Pétri depuis son titre d’esprit de contradiction, Non n’est pas là pour être joli, gentil et consensuel. Le film des réalisateurs Ximon Fuchs et Eñaut Castagnet assume au contraire complètement la potentielle accusation d’apologie de la violence. En effet, il dépeint la nuit plus que mouvementée qui voit s’affronter Bruno (Ximon Fuchs), grande gueule en colère ayant le sentiment qu’il n’a plus rien à perdre puisqu’il vient de se faire licencier, et un duo de flics sadiques bien décidés à faire du zèle pour avancer dans leur carrière.
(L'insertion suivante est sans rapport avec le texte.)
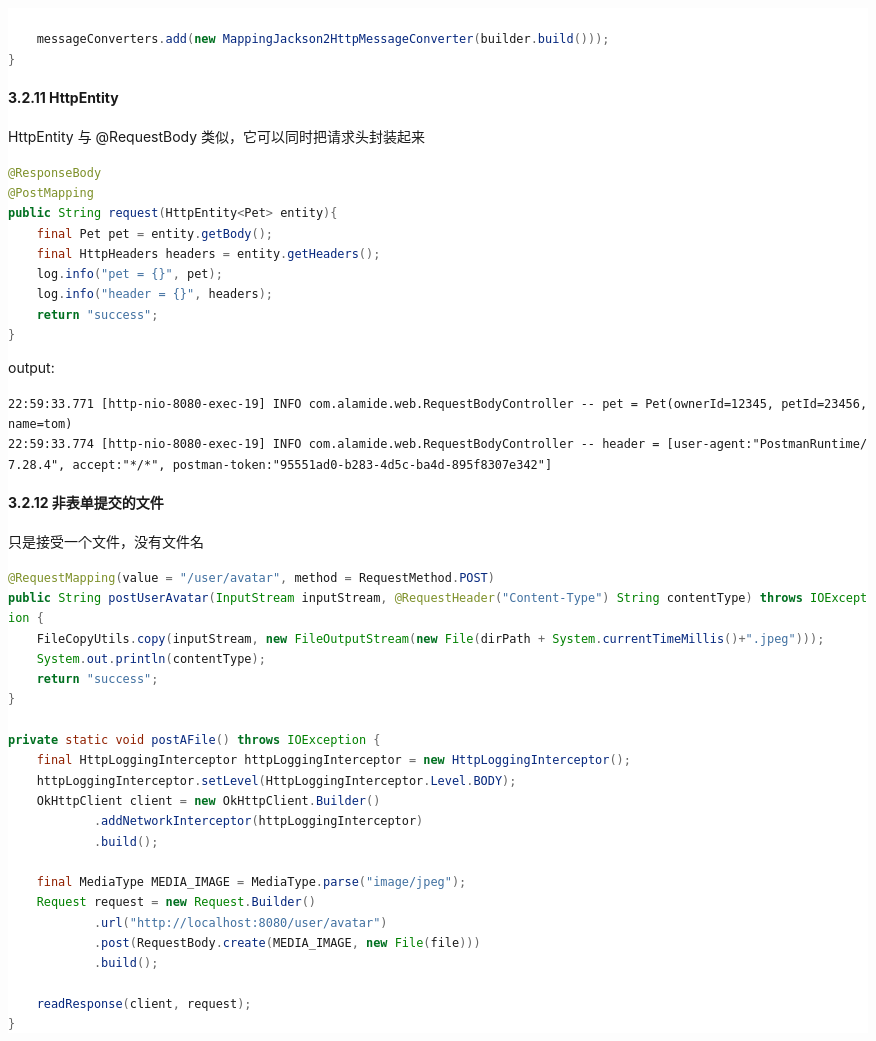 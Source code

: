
 ```java

    messageConverters.add(new MappingJackson2HttpMessageConverter(builder.build()));
}
```

#### 3.2.11 HttpEntity
HttpEntity 与 @RequestBody 类似，它可以同时把请求头封装起来
```java
@ResponseBody
@PostMapping
public String request(HttpEntity<Pet> entity){
    final Pet pet = entity.getBody();
    final HttpHeaders headers = entity.getHeaders();
    log.info("pet = {}", pet);
    log.info("header = {}", headers);
    return "success";
}
```

output:
```
22:59:33.771 [http-nio-8080-exec-19] INFO com.alamide.web.RequestBodyController -- pet = Pet(ownerId=12345, petId=23456, name=tom)
22:59:33.774 [http-nio-8080-exec-19] INFO com.alamide.web.RequestBodyController -- header = [user-agent:"PostmanRuntime/7.28.4", accept:"*/*", postman-token:"95551ad0-b283-4d5c-ba4d-895f8307e342"]
```

#### 3.2.12 非表单提交的文件
只是接受一个文件，没有文件名
```java
@RequestMapping(value = "/user/avatar", method = RequestMethod.POST)
public String postUserAvatar(InputStream inputStream, @RequestHeader("Content-Type") String contentType) throws IOException {
    FileCopyUtils.copy(inputStream, new FileOutputStream(new File(dirPath + System.currentTimeMillis()+".jpeg")));
    System.out.println(contentType);
    return "success";
}

private static void postAFile() throws IOException {
    final HttpLoggingInterceptor httpLoggingInterceptor = new HttpLoggingInterceptor();
    httpLoggingInterceptor.setLevel(HttpLoggingInterceptor.Level.BODY);
    OkHttpClient client = new OkHttpClient.Builder()
            .addNetworkInterceptor(httpLoggingInterceptor)
            .build();

    final MediaType MEDIA_IMAGE = MediaType.parse("image/jpeg");
    Request request = new Request.Builder()
            .url("http://localhost:8080/user/avatar")
            .post(RequestBody.create(MEDIA_IMAGE, new File(file)))
            .build();

    readResponse(client, request);
}
```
Souvent drôle, parfois dérangeant, toujours étonnant, ce film (anti-)policier anarchiste est riche de ses nombreuses scènes (quelque fois littéralement) coups de poing, dont la violence est le fidèle reflet de celle que notre société inhumaine inflige trop souvent à ses membres. L’extrême cynisme des dialogues est là pour réveiller le citoyen endormi que nous nous sommes majoritairement laissé devenir par indolence, ce « dernier des hommes » dont parlait Nietzsche, ne survivant pitoyablement que grâce à divers narcotiques. Pour appuyer ce verbe, la caméra de Ximon Fuchs et Eñaut Castagnet filme les visages des personnages au plus près des marques et des cicatrices que le temps leur a infligées, qui disent quelque chose de leur tentation pour le chaos, et nous forcent à un tête-à-tête interpellant. Par son extrême violence, Non maltraite peut-être ses spectateurs ; mais c’est pour la bonne cause, et toujours sauvé par l’humour. Se plaçant sous l’égide des grands réalisateurs sociaux, nos deux insurgés disent avoir voulu « être les secrétaires de la société française comme le disait Fassbinder, aimer les tribus d'acteurs de théâtre autant que Bergman, rester têtus et fiers comme Ken Loach. » On peut leur reconnaître qu’ils ont réussi ce film populaire, fraternel et rebelle qu’ils appelaient de leurs vœux. Biba eta milesker !

F.L.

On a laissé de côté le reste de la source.